NEW JERSEY – Legislation to reimburse restaurants, bars and caterers that spent money on supplies in preparation for indoor dining’s return only to have that authorization rescinded was introduced in the Senate.
The bill, sponsored by Senate President Steve Sweeney, Senator Vin Gopal and Senator Anthony Bucco, would fund the reimbursements by appropriating $30 million to the Economic Development Authority from federal block grants allocated to the state from the CARES Act. The EDA would then provide direct financial support, by way of loans or grants, according to the bill.
“Many restaurant owners had already spent money they didn’t have, often on personal credit cards, to buy food, obtain PPE for staff, and renovate their dining rooms to serve customers safely,” Bucco (R-Morris/Somerset) said. “They incurred unnecessary losses through no fault of their own, in compliance with the governor’s orders, and deserve to be compensated through the $2 billion in federal financial aid that remains unspent by the State.”
Restaurants were set to reopen for indoor dining on July 2, but the authorization to return to business was later reversed by the Governor. Many restaurant owners said that they were out thousands of dollars due to the change.

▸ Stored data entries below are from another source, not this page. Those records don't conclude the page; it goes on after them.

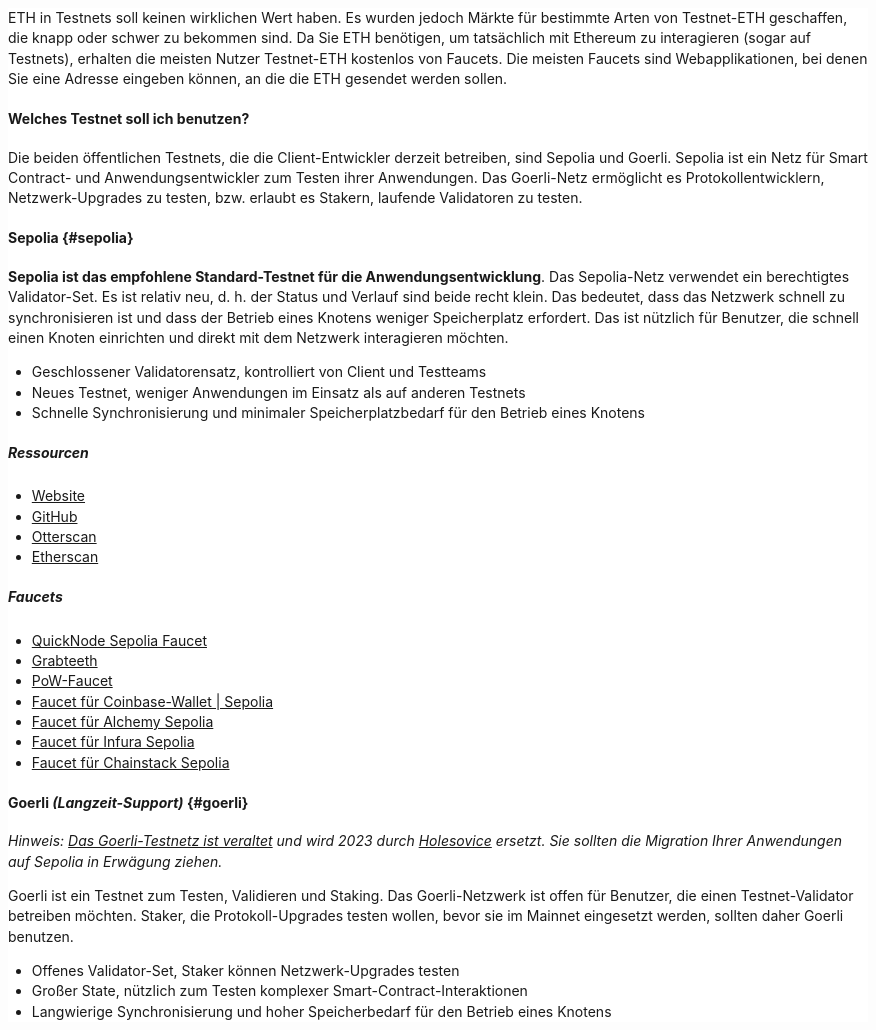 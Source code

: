ETH in Testnets soll keinen wirklichen Wert haben. Es wurden jedoch Märkte für bestimmte Arten von Testnet-ETH geschaffen, die knapp oder schwer zu bekommen sind. Da Sie ETH benötigen, um tatsächlich mit Ethereum zu interagieren (sogar auf Testnets), erhalten die meisten Nutzer Testnet-ETH kostenlos von Faucets. Die meisten Faucets sind Webapplikationen, bei denen Sie eine Adresse eingeben können, an die die ETH gesendet werden sollen.

#### Welches Testnet soll ich benutzen?

Die beiden öffentlichen Testnets, die die Client-Entwickler derzeit betreiben, sind Sepolia und Goerli. Sepolia ist ein Netz für Smart Contract- und Anwendungsentwickler zum Testen ihrer Anwendungen. Das Goerli-Netz ermöglicht es Protokollentwicklern, Netzwerk-Upgrades zu testen, bzw. erlaubt es Stakern, laufende Validatoren zu testen.

#### Sepolia {#sepolia}

**Sepolia ist das empfohlene Standard-Testnet für die Anwendungsentwicklung**. Das Sepolia-Netz verwendet ein berechtigtes Validator-Set. Es ist relativ neu, d. h. der Status und Verlauf sind beide recht klein. Das bedeutet, dass das Netzwerk schnell zu synchronisieren ist und dass der Betrieb eines Knotens weniger Speicherplatz erfordert. Das ist nützlich für Benutzer, die schnell einen Knoten einrichten und direkt mit dem Netzwerk interagieren möchten.

- Geschlossener Validatorensatz, kontrolliert von Client und Testteams
- Neues Testnet, weniger Anwendungen im Einsatz als auf anderen Testnets
- Schnelle Synchronisierung und minimaler Speicherplatzbedarf für den Betrieb eines Knotens

##### Ressourcen

- [Website](https://sepolia.dev/)
- [GitHub](https://github.com/eth-clients/sepolia)
- [Otterscan](https://sepolia.otterscan.io/)
- [Etherscan](https://sepolia.etherscan.io)

##### Faucets

- [QuickNode Sepolia Faucet](https://faucet.quicknode.com/drip)
- [Grabteeth](https://grabteeth.xyz/)
- [PoW-Faucet](https://sepolia-faucet.pk910.de/)
- [Faucet für Coinbase-Wallet | Sepolia](https://coinbase.com/faucets/ethereum-sepolia-faucet)
- [Faucet für Alchemy Sepolia](https://sepoliafaucet.com/)
- [Faucet für Infura Sepolia](https://www.infura.io/faucet)
- [Faucet für Chainstack Sepolia](https://faucet.chainstack.com/sepolia-faucet)

#### Goerli _(Langzeit-Support)_ {#goerli}

_Hinweis: [Das Goerli-Testnetz ist veraltet](https://ethereum-magicians.org/t/proposal-predictable-ethereum-testnet-lifecycle/11575/17) und wird 2023 durch [Holesovice](https://github.com/eth-clients/holesovice) ersetzt. Sie sollten die Migration Ihrer Anwendungen auf Sepolia in Erwägung ziehen._

Goerli ist ein Testnet zum Testen, Validieren und Staking. Das Goerli-Netzwerk ist offen für Benutzer, die einen Testnet-Validator betreiben möchten. Staker, die Protokoll-Upgrades testen wollen, bevor sie im Mainnet eingesetzt werden, sollten daher Goerli benutzen.

- Offenes Validator-Set, Staker können Netzwerk-Upgrades testen
- Großer State, nützlich zum Testen komplexer Smart-Contract-Interaktionen
- Langwierige Synchronisierung und hoher Speicherbedarf für den Betrieb eines Knotens

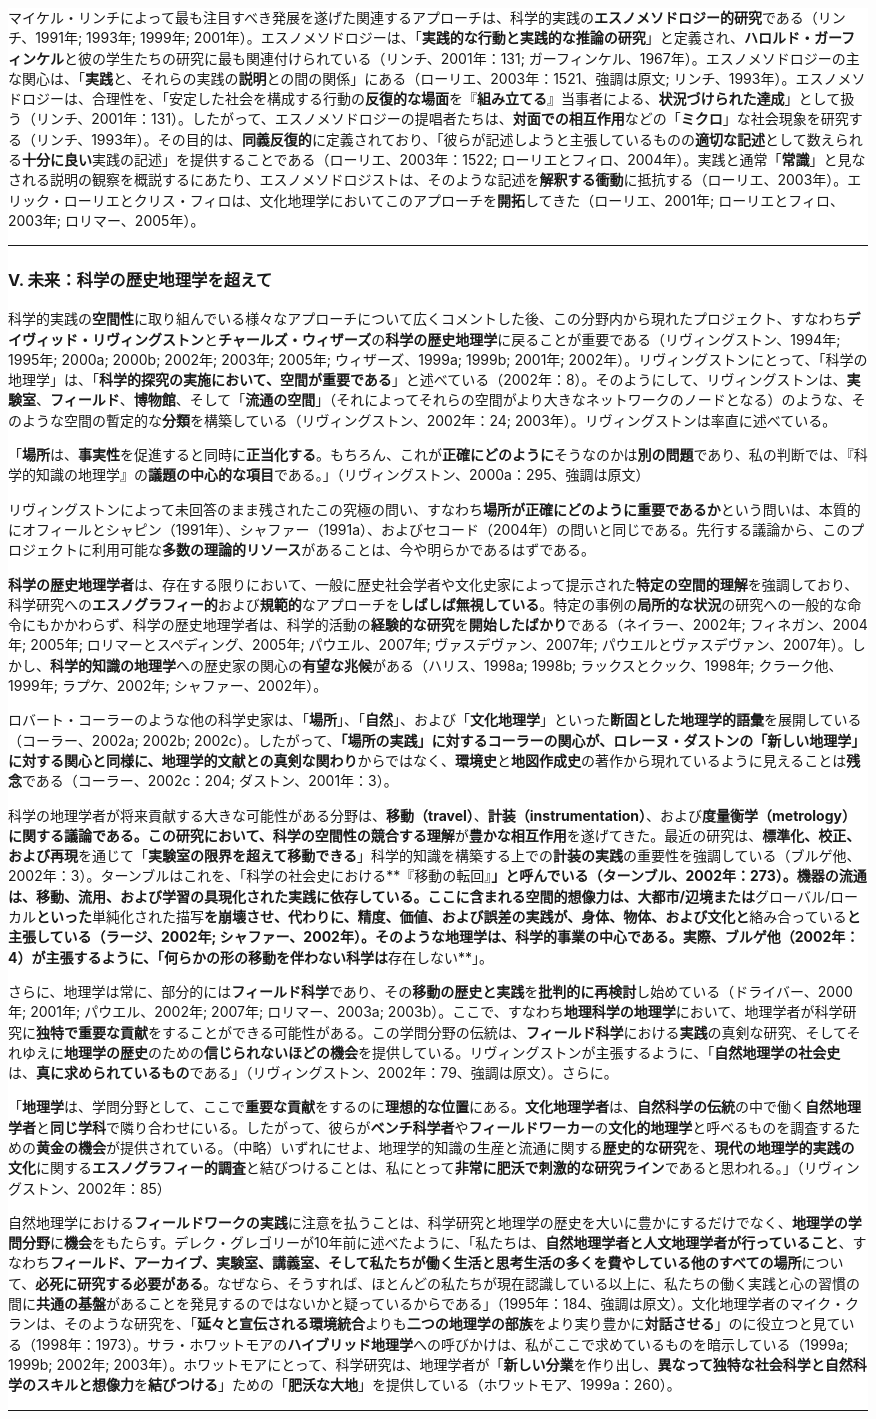 マイケル・リンチによって最も注目すべき発展を遂げた関連するアプローチは、科学的実践の**エスノメソドロジー的研究**である（リンチ、1991年; 1993年; 1999年; 2001年）。エスノメソドロジーは、「**実践的な行動と実践的な推論の研究**」と定義され、**ハロルド・ガーフィンケル**と彼の学生たちの研究に最も関連付けられている（リンチ、2001年：131; ガーフィンケル、1967年）。エスノメソドロジーの主な関心は、「**実践**と、それらの実践の**説明**との間の関係」にある（ローリエ、2003年：1521、強調は原文; リンチ、1993年）。エスノメソドロジーは、合理性を、「安定した社会を構成する行動の**反復的な場面**を『**組み立てる**』当事者による、**状況づけられた達成**」として扱う（リンチ、2001年：131）。したがって、エスノメソドロジーの提唱者たちは、**対面での相互作用**などの「**ミクロ**」な社会現象を研究する（リンチ、1993年）。その目的は、**同義反復的**に定義されており、「彼らが記述しようと主張しているものの**適切な記述**として数えられる**十分に良い**実践の記述」を提供することである（ローリエ、2003年：1522; ローリエとフィロ、2004年）。実践と通常「**常識**」と見なされる説明の観察を概説するにあたり、エスノメソドロジストは、そのような記述を**解釈する衝動**に抵抗する（ローリエ、2003年）。エリック・ローリエとクリス・フィロは、文化地理学においてこのアプローチを**開拓**してきた（ローリエ、2001年; ローリエとフィロ、2003年; ロリマー、2005年）。

---

### V. 未来：科学の歴史地理学を超えて

科学的実践の**空間性**に取り組んでいる様々なアプローチについて広くコメントした後、この分野内から現れたプロジェクト、すなわち**デイヴィッド・リヴィングストン**と**チャールズ・ウィザーズ**の**科学の歴史地理学**に戻ることが重要である（リヴィングストン、1994年; 1995年; 2000a; 2000b; 2002年; 2003年; 2005年; ウィザーズ、1999a; 1999b; 2001年; 2002年）。リヴィングストンにとって、「科学の地理学」は、「**科学的探究の実施において、空間が重要である**」と述べている（2002年：8）。そのようにして、リヴィングストンは、**実験室**、**フィールド**、**博物館**、そして「**流通の空間**」（それによってそれらの空間がより大きなネットワークのノードとなる）のような、そのような空間の暫定的な**分類**を構築している（リヴィングストン、2002年：24; 2003年）。リヴィングストンは率直に述べている。

「**場所**は、**事実性**を促進すると同時に**正当化する**。もちろん、これが**正確にどのように**そうなのかは**別の問題**であり、私の判断では、『科学的知識の地理学』の**議題の中心的な項目**である。」（リヴィングストン、2000a：295、強調は原文）

リヴィングストンによって未回答のまま残されたこの究極の問い、すなわち**場所が正確にどのように重要であるか**という問いは、本質的にオフィールとシャピン（1991年）、シャファー（1991a）、およびセコード（2004年）の問いと同じである。先行する議論から、このプロジェクトに利用可能な**多数の理論的リソース**があることは、今や明らかであるはずである。

**科学の歴史地理学者**は、存在する限りにおいて、一般に歴史社会学者や文化史家によって提示された**特定の空間的理解**を強調しており、科学研究への**エスノグラフィー的**および**規範的**なアプローチを**しばしば無視している**。特定の事例の**局所的な状況**の研究への一般的な命令にもかかわらず、科学の歴史地理学者は、科学的活動の**経験的な研究**を**開始したばかり**である（ネイラー、2002年; フィネガン、2004年; 2005年; ロリマーとスペディング、2005年; パウエル、2007年; ヴァスデヴァン、2007年; パウエルとヴァスデヴァン、2007年）。しかし、**科学的知識の地理学**への歴史家の関心の**有望な兆候**がある（ハリス、1998a; 1998b; ラックスとクック、1998年; クラーク他、1999年; ラプケ、2002年; シャファー、2002年）。

ロバート・コーラーのような他の科学史家は、「**場所**」、「**自然**」、および「**文化地理学**」といった**断固とした地理学的語彙**を展開している（コーラー、2002a; 2002b; 2002c）。したがって、**「場所の実践」**に対するコーラーの関心が、ロレーヌ・ダストンの「**新しい地理学**」に対する関心と同様に、地理学的文献との**真剣な関わり**からではなく、**環境史**と**地図作成史**の著作から現れているように見えることは**残念**である（コーラー、2002c：204; ダストン、2001年：3）。

科学の地理学者が将来貢献する大きな可能性がある分野は、**移動（travel）**、**計装（instrumentation）**、および**度量衡学（metrology）**に関する議論である。この研究において、科学の空間性の**競合する理解**が**豊かな相互作用**を遂げてきた。最近の研究は、**標準化、校正、および再現**を通じて「**実験室の限界を超えて移動できる**」科学的知識を構築する上での**計装の実践**の重要性を強調している（ブルゲ他、2002年：3）。ターンブルはこれを、「科学の社会史における**『移動の転回』**」と呼んでいる（ターンブル、2002年：273）。**機器の流通**は、**移動、流用、および学習の具現化された実践**に依存している。ここに含まれる空間的想像力は、**大都市/辺境**または**グローバル/ローカル**といった**単純化された描写**を崩壊させ、代わりに、**精度、価値、および誤差の実践**が、**身体、物体、および文化**と**絡み合っている**と主張している（ラージ、2002年; シャファー、2002年）。そのような地理学は、科学的事業の中心である。実際、ブルゲ他（2002年：4）が主張するように、「**何らかの形の移動**を伴わない科学は**存在しない**」。

さらに、地理学は常に、部分的には**フィールド科学**であり、その**移動の歴史と実践**を**批判的に再検討**し始めている（ドライバー、2000年; 2001年; パウエル、2002年; 2007年; ロリマー、2003a; 2003b）。ここで、すなわち**地理科学の地理学**において、地理学者が科学研究に**独特で重要な貢献**をすることができる可能性がある。この学問分野の伝統は、**フィールド科学**における**実践**の真剣な研究、そしてそれゆえに**地理学の歴史**のための**信じられないほどの機会**を提供している。リヴィングストンが主張するように、「**自然地理学の社会史**は、**真に求められているもの**である」（リヴィングストン、2002年：79、強調は原文）。さらに。

「**地理学**は、学問分野として、ここで**重要な貢献**をするのに**理想的な位置**にある。**文化地理学者**は、**自然科学の伝統**の中で働く**自然地理学者**と**同じ学科**で隣り合わせにいる。したがって、彼らが**ベンチ科学者**や**フィールドワーカー**の**文化的地理学**と呼べるものを調査するための**黄金の機会**が提供されている。（中略）いずれにせよ、地理学的知識の生産と流通に関する**歴史的な研究**を、**現代の地理学的実践の文化**に関する**エスノグラフィー的調査**と結びつけることは、私にとって**非常に肥沃で刺激的な研究ライン**であると思われる。」（リヴィングストン、2002年：85）

自然地理学における**フィールドワークの実践**に注意を払うことは、科学研究と地理学の歴史を大いに豊かにするだけでなく、**地理学の学問分野**に**機会**をもたらす。デレク・グレゴリーが10年前に述べたように、「私たちは、**自然地理学者と人文地理学者が行っていること**、すなわち**フィールド、アーカイブ、実験室、講義室、そして私たちが働く生活と思考生活の多くを費やしている他のすべての場所**について、**必死に研究する必要がある**。なぜなら、そうすれば、ほとんどの私たちが現在認識している以上に、私たちの働く実践と心の習慣の間に**共通の基盤**があることを発見するのではないかと疑っているからである」（1995年：184、強調は原文）。文化地理学者のマイク・クランは、そのような研究を、「**延々と宣伝される環境統合**よりも**二つの地理学の部族**をより実り豊かに**対話させる**」のに役立つと見ている（1998年：1973）。サラ・ホワットモアの**ハイブリッド地理学**への呼びかけは、私がここで求めているものを暗示している（1999a; 1999b; 2002年; 2003年）。ホワットモアにとって、科学研究は、地理学者が「**新しい分業**を作り出し、**異なって独特な社会科学と自然科学のスキルと想像力**を**結びつける**」ための「**肥沃な大地**」を提供している（ホワットモア、1999a：260）。

--- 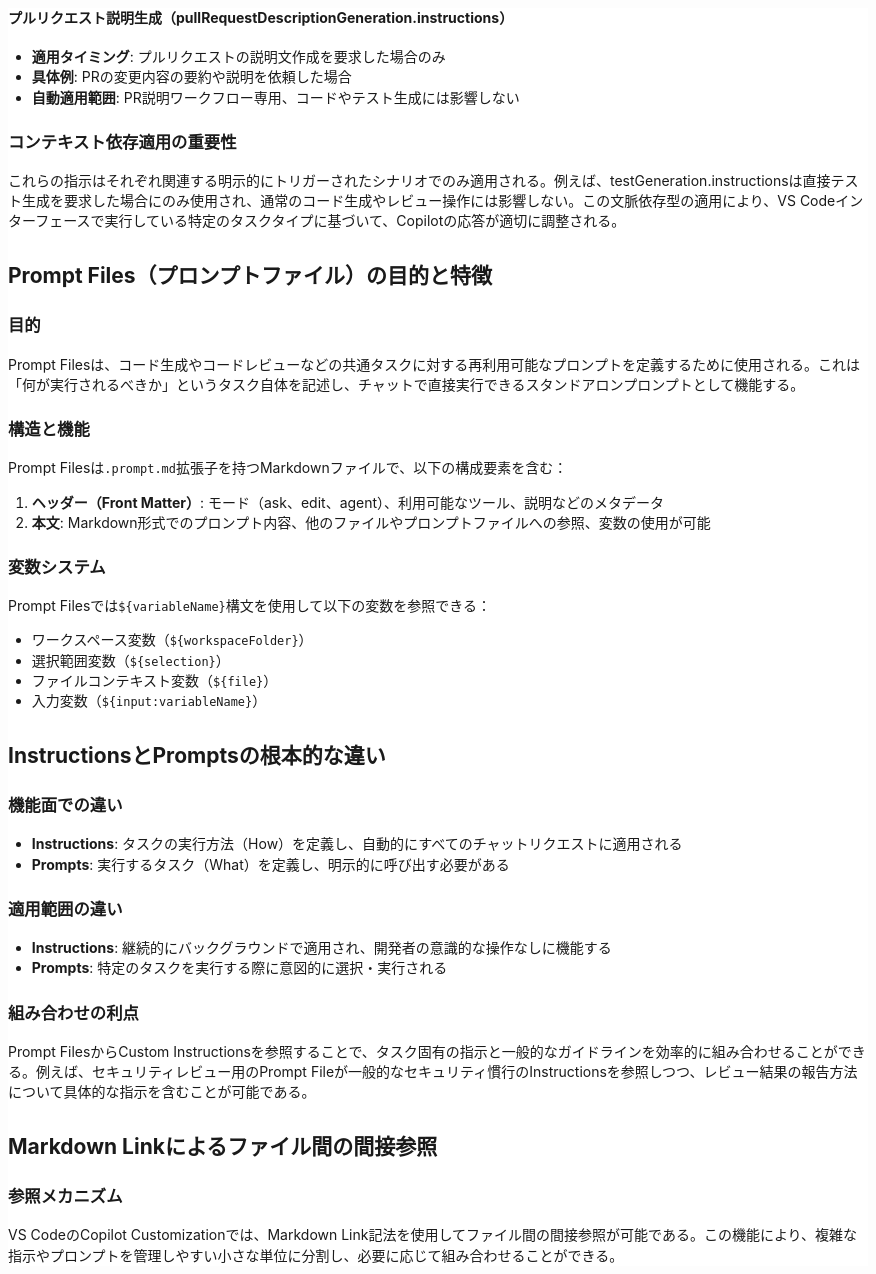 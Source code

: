 #### プルリクエスト説明生成（pullRequestDescriptionGeneration.instructions）
- **適用タイミング**: プルリクエストの説明文作成を要求した場合のみ
- **具体例**: PRの変更内容の要約や説明を依頼した場合
- **自動適用範囲**: PR説明ワークフロー専用、コードやテスト生成には影響しない

### コンテキスト依存適用の重要性
これらの指示はそれぞれ関連する明示的にトリガーされたシナリオでのみ適用される。例えば、testGeneration.instructionsは直接テスト生成を要求した場合にのみ使用され、通常のコード生成やレビュー操作には影響しない。この文脈依存型の適用により、VS Codeインターフェースで実行している特定のタスクタイプに基づいて、Copilotの応答が適切に調整される。

## Prompt Files（プロンプトファイル）の目的と特徴

### 目的
Prompt Filesは、コード生成やコードレビューなどの共通タスクに対する再利用可能なプロンプトを定義するために使用される。これは「何が実行されるべきか」というタスク自体を記述し、チャットで直接実行できるスタンドアロンプロンプトとして機能する。

### 構造と機能
Prompt Filesは`.prompt.md`拡張子を持つMarkdownファイルで、以下の構成要素を含む：

1. **ヘッダー（Front Matter）**: モード（ask、edit、agent）、利用可能なツール、説明などのメタデータ
2. **本文**: Markdown形式でのプロンプト内容、他のファイルやプロンプトファイルへの参照、変数の使用が可能

### 変数システム
Prompt Filesでは`${variableName}`構文を使用して以下の変数を参照できる：
- ワークスペース変数（`${workspaceFolder}`）
- 選択範囲変数（`${selection}`）
- ファイルコンテキスト変数（`${file}`）
- 入力変数（`${input:variableName}`）

## InstructionsとPromptsの根本的な違い

### 機能面での違い
- **Instructions**: タスクの実行方法（How）を定義し、自動的にすべてのチャットリクエストに適用される
- **Prompts**: 実行するタスク（What）を定義し、明示的に呼び出す必要がある

### 適用範囲の違い
- **Instructions**: 継続的にバックグラウンドで適用され、開発者の意識的な操作なしに機能する
- **Prompts**: 特定のタスクを実行する際に意図的に選択・実行される

### 組み合わせの利点
Prompt FilesからCustom Instructionsを参照することで、タスク固有の指示と一般的なガイドラインを効率的に組み合わせることができる。例えば、セキュリティレビュー用のPrompt Fileが一般的なセキュリティ慣行のInstructionsを参照しつつ、レビュー結果の報告方法について具体的な指示を含むことが可能である。

## Markdown Linkによるファイル間の間接参照

### 参照メカニズム
VS CodeのCopilot Customizationでは、Markdown Link記法を使用してファイル間の間接参照が可能である。この機能により、複雑な指示やプロンプトを管理しやすい小さな単位に分割し、必要に応じて組み合わせることができる。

“This false start severely affected the food establishments that hired additional staff and spent money on equipment in anticipation of reopening,” Sweeney (D-Gloucester/Salem/Cumberland) said. “These businesses are among the hardest hurt by the pandemic and they are at risk of permanently going out of business. This will help reimburse the restaurants, bars and catering businesses that have followed the rules to protect the public’s health but are now paying the price.”
“These are often small businesses that serve as anchors in their communities, support economic activity and contribute to the quality of life,” Gopal (D-Monmouth) said. “They support our communities without fail time and time again. Now we will extend a hand to lift them up at this critical time.”
“Restaurants have been devastated by this pandemic,” said Marilou Halvorsen, President of the NJ Restaurant and Hospitality Association. “In an industry known for its tight profit margins and reliance on steady, consistent business, the shutdown has already led to several of our members closing their doors. For many owners already in a precarious position, this false start on indoor dining after they had paid for food, had their restaurants cleaned and hired employees has placed their livelihood in even greater jeopardy. This is a welcomed bipartisan bill that will help our restaurants survive the continued ban on indoor dining as well as prepare for their eventual reopening.”